[Public]
My BAD to misunderstand this.
There are both spell typos in patch subject and body, s/iff/if.
The patch is: Reviewed-by: Guchun Chen <guchun.chen@xxxxxxx>
Please wait for the ack from Andrey and Christian before pushing this.
Regards,
Guchun
-----Original Message-----
From: Shi, Leslie <Yuliang.Shi@xxxxxxx>
Sent: Thursday, December 16, 2021 3:00 PM
To: Chen, Guchun <Guchun.Chen@xxxxxxx>; Grodzovsky, Andrey
<Andrey.Grodzovsky@xxxxxxx>; Koenig, Christian
<Christian.Koenig@xxxxxxx>; Pan, Xinhui <Xinhui.Pan@xxxxxxx>;
Deucher, Alexander <Alexander.Deucher@xxxxxxx>;
amd-gfx@xxxxxxxxxxxxxxxxxxxxx
Subject: RE: [PATCH v2] drm/amdgpu: Call amdgpu_device_unmap_mmio()
iff device is unplugged to prevent crash in GPU initialization failure
[Public]
Hi Guchun,
As Andrey says, "we should not call amdgpu_device_unmap_mmio unless
device is unplugged", I think we should call
amdgpu_device_unmap_mmio() only if device is unplugged
(drm_dev_enter() return false) .
+if (!drm_dev_enter(adev_to_drm(adev), &idx))
+ amdgpu_device_unmap_mmio(adev);
+ else
# drm_dev_exit(idx);
Regards,
Leslie
-----Original Message-----
From: Chen, Guchun <Guchun.Chen@xxxxxxx>
Sent: Thursday, December 16, 2021 2:46 PM
To: Shi, Leslie <Yuliang.Shi@xxxxxxx>; Grodzovsky, Andrey
<Andrey.Grodzovsky@xxxxxxx>; Koenig, Christian
<Christian.Koenig@xxxxxxx>; Pan, Xinhui <Xinhui.Pan@xxxxxxx>;
Deucher, Alexander <Alexander.Deucher@xxxxxxx>;
amd-gfx@xxxxxxxxxxxxxxxxxxxxx
Subject: RE: [PATCH v2] drm/amdgpu: Call amdgpu_device_unmap_mmio()

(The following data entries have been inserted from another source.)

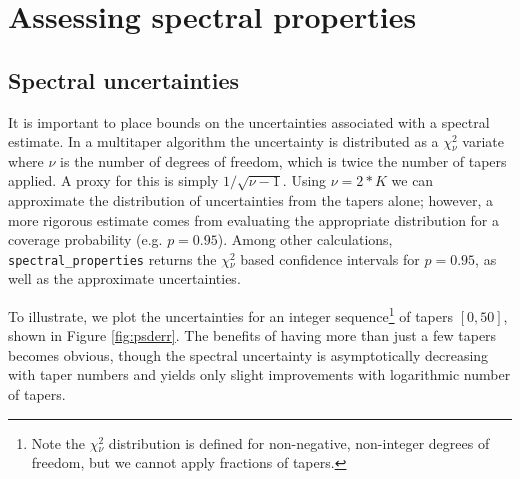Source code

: \documentclass{article}\usepackage{graphicx, color}
\newcommand{\Rcmd}[1]{\texttt{#1}}
\begin{document}

\section{Assessing spectral properties}
\subsection{Spectral uncertainties}
It is important to place bounds on the uncertainties associated
with a spectral estimate.
In a multitaper algorithm the uncertainty is distributed as
a $\chi{}_{\nu}^2$ variate where $\nu$ is
the number of degrees of freedom, which is twice the
number of tapers applied.
A proxy for this is simply $1/\sqrt{\nu - 1}$.
Using $\nu = 2*K$ we can approximate the distribution
of uncertainties from the tapers alone; however, a more
rigorous estimate comes from evaluating the appropriate 
distribution  for a coverage probability (e.g. $p=0.95$).
Among other calculations, \Rcmd{spectral\_properties} returns the 
$\chi{}_{\nu}^2$ based confidence intervals for $p=0.95$, as well as the
approximate uncertainties.  

To illustrate, we 
plot the uncertainties for an integer sequence\footnote{
Note the $\chi{}_{\nu}^2$ distribution is defined for non-negative,
non-integer degrees of freedom, but we cannot apply
fractions of tapers.} of tapers $[0, 50]$, shown in
Figure \ref{fig:psderr}.  The benefits of having more than just
a few tapers becomes obvious, though the spectral uncertainty
is asymptotically decreasing with taper numbers and yields
only slight improvements with logarithmic number of tapers.
\end{document}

iff device is unplugged to prevent crash in GPU initialization failure
[Public]
Hi Leslie,
I think we need to modify it like:
+if (drm_dev_enter(adev_to_drm(adev), &idx)) {
+ amdgpu_device_unmap_mmio(adev);
+ drm_dev_exit(idx);
+}
Also you need to credit Andrey a 'suggested-by' in your patch.
Regards,
Guchun
-----Original Message-----
From: Shi, Leslie <Yuliang.Shi@xxxxxxx>
Sent: Thursday, December 16, 2021 2:14 PM
To: Grodzovsky, Andrey <Andrey.Grodzovsky@xxxxxxx>; Koenig, Christian
<Christian.Koenig@xxxxxxx>; Pan, Xinhui <Xinhui.Pan@xxxxxxx>;
Deucher, Alexander <Alexander.Deucher@xxxxxxx>;
amd-gfx@xxxxxxxxxxxxxxxxxxxxx
Cc: Chen, Guchun <Guchun.Chen@xxxxxxx>; Shi, Leslie
<Yuliang.Shi@xxxxxxx>
Subject: [PATCH v2] drm/amdgpu: Call amdgpu_device_unmap_mmio() iff
device is unplugged to prevent crash in GPU initialization failure
[Why]
In amdgpu_driver_load_kms, when amdgpu_device_init returns error
during driver modprobe, it will start the error handle path
immediately and call into amdgpu_device_unmap_mmio as well to release
mapped VRAM. However, in the following release callback, driver
stills visits the unmapped memory like vcn.inst[i].fw_shared_cpu_addr
in vcn_v3_0_sw_fini. So a kernel crash occurs.
[How]
call amdgpu_device_unmap_mmio() iff device is unplugged to prevent
invalid memory address in
vcn_v3_0_sw_fini() when GPU initialization failure.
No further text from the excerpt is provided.